▶ [RECORDED DATA]:
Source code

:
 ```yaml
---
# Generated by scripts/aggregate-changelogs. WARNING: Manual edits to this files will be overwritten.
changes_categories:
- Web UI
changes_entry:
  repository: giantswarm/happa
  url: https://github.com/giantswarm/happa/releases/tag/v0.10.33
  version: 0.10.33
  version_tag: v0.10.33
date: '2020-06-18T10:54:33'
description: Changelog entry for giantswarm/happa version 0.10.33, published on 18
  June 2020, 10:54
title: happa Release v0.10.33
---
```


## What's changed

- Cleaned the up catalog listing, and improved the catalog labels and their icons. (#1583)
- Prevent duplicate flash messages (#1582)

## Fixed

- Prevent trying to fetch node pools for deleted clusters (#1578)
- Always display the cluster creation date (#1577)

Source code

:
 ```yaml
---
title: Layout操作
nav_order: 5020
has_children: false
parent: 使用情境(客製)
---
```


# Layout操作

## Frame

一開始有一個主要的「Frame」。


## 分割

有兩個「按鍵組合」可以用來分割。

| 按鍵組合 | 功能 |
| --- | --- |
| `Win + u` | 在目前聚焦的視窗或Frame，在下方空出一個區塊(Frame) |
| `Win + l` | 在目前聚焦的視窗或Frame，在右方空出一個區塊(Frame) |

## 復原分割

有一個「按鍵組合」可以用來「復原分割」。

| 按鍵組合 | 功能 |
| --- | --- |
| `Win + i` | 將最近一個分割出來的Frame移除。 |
--
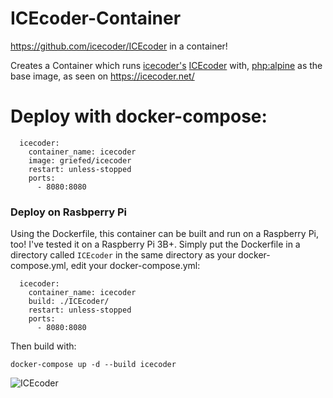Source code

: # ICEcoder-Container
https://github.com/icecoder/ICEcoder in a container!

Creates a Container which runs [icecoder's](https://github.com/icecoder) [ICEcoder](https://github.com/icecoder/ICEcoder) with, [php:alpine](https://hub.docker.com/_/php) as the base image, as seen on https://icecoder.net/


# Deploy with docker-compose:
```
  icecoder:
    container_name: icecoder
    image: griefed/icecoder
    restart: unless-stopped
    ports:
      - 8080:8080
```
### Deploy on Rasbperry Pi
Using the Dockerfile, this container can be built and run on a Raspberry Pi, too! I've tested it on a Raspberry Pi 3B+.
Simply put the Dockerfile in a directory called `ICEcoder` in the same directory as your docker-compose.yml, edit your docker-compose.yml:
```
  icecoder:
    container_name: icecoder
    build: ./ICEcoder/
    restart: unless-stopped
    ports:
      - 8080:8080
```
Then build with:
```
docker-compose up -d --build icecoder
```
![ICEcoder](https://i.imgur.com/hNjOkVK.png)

▶ [WORK TO BE COMPLETED]:
Go through the material and select each line with the string "happa" in it.

▶ [ANSWER SPACE]:
  repository: giantswarm/happa
  url: https://github.com/giantswarm/happa/releases/tag/v0.10.33
description: Changelog entry for giantswarm/happa version 0.10.33, published on 18
title: happa Release v0.10.33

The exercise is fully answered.